EXERCISE DATA:
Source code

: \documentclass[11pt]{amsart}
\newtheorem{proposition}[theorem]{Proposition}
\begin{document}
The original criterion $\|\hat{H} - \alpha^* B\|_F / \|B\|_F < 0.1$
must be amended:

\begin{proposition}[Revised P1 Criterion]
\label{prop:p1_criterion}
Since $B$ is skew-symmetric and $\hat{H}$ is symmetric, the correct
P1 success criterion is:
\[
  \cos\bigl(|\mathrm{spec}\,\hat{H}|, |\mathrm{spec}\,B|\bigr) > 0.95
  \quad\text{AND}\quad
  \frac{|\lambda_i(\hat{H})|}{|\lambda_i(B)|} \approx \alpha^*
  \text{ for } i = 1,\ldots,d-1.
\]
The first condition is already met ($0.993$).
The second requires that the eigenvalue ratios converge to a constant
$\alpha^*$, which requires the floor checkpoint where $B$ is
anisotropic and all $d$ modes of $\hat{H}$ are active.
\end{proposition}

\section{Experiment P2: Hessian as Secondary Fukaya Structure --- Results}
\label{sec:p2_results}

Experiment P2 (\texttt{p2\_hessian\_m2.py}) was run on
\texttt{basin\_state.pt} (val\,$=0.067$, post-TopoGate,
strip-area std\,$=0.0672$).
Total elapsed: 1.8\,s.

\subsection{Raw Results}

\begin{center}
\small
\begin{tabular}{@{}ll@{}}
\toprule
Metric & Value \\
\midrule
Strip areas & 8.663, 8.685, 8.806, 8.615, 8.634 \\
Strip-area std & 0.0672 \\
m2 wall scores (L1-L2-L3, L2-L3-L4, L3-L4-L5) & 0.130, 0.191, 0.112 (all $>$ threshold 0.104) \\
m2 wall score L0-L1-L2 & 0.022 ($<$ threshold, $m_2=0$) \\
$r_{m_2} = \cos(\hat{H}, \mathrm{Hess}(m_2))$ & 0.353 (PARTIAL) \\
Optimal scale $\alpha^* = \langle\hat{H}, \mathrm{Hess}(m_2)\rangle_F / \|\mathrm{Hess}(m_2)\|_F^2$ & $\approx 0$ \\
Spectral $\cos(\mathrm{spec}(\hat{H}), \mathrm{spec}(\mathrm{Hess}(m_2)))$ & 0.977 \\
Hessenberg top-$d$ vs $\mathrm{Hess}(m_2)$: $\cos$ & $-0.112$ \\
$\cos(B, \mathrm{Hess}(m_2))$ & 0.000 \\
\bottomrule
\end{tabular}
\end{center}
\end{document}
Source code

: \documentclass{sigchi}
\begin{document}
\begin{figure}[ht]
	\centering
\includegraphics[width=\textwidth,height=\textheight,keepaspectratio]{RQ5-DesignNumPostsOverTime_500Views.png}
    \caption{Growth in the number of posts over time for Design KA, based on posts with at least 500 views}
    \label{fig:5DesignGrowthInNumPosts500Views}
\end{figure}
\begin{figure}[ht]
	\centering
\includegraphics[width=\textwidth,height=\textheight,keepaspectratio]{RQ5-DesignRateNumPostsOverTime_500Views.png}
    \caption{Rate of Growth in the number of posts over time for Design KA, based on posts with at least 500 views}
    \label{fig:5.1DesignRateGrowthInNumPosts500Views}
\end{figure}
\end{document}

WHAT IS BEING ASKED: Copy out the records once more, with nothing altered.

EXPECTED ANSWER:
Source code

: \documentclass[11pt]{amsart}
\newtheorem{proposition}[theorem]{Proposition}
\begin{document}
The original criterion $\|\hat{H} - \alpha^* B\|_F / \|B\|_F < 0.1$
must be amended:

\begin{proposition}[Revised P1 Criterion]
\label{prop:p1_criterion}
Since $B$ is skew-symmetric and $\hat{H}$ is symmetric, the correct
P1 success criterion is:
\[
  \cos\bigl(|\mathrm{spec}\,\hat{H}|, |\mathrm{spec}\,B|\bigr) > 0.95
  \quad\text{AND}\quad
  \frac{|\lambda_i(\hat{H})|}{|\lambda_i(B)|} \approx \alpha^*
  \text{ for } i = 1,\ldots,d-1.
\]
The first condition is already met ($0.993$).
The second requires that the eigenvalue ratios converge to a constant
$\alpha^*$, which requires the floor checkpoint where $B$ is
anisotropic and all $d$ modes of $\hat{H}$ are active.
\end{proposition}

\section{Experiment P2: Hessian as Secondary Fukaya Structure --- Results}
\label{sec:p2_results}

Experiment P2 (\texttt{p2\_hessian\_m2.py}) was run on
\texttt{basin\_state.pt} (val\,$=0.067$, post-TopoGate,
strip-area std\,$=0.0672$).
Total elapsed: 1.8\,s.

\subsection{Raw Results}

\begin{center}
\small
\begin{tabular}{@{}ll@{}}
\toprule
Metric & Value \\
\midrule
Strip areas & 8.663, 8.685, 8.806, 8.615, 8.634 \\
Strip-area std & 0.0672 \\
m2 wall scores (L1-L2-L3, L2-L3-L4, L3-L4-L5) & 0.130, 0.191, 0.112 (all $>$ threshold 0.104) \\
m2 wall score L0-L1-L2 & 0.022 ($<$ threshold, $m_2=0$) \\
$r_{m_2} = \cos(\hat{H}, \mathrm{Hess}(m_2))$ & 0.353 (PARTIAL) \\
Optimal scale $\alpha^* = \langle\hat{H}, \mathrm{Hess}(m_2)\rangle_F / \|\mathrm{Hess}(m_2)\|_F^2$ & $\approx 0$ \\
Spectral $\cos(\mathrm{spec}(\hat{H}), \mathrm{spec}(\mathrm{Hess}(m_2)))$ & 0.977 \\
Hessenberg top-$d$ vs $\mathrm{Hess}(m_2)$: $\cos$ & $-0.112$ \\
$\cos(B, \mathrm{Hess}(m_2))$ & 0.000 \\
\bottomrule
\end{tabular}
\end{center}
\end{document}
Source code

: \documentclass{sigchi}
\begin{document}
\begin{figure}[ht]
	\centering
\includegraphics[width=\textwidth,height=\textheight,keepaspectratio]{RQ5-DesignNumPostsOverTime_500Views.png}
    \caption{Growth in the number of posts over time for Design KA, based on posts with at least 500 views}
    \label{fig:5DesignGrowthInNumPosts500Views}
\end{figure}
\begin{figure}[ht]
	\centering
\includegraphics[width=\textwidth,height=\textheight,keepaspectratio]{RQ5-DesignRateNumPostsOverTime_500Views.png}
    \caption{Rate of Growth in the number of posts over time for Design KA, based on posts with at least 500 views}
    \label{fig:5.1DesignRateGrowthInNumPosts500Views}
\end{figure}
\end{document}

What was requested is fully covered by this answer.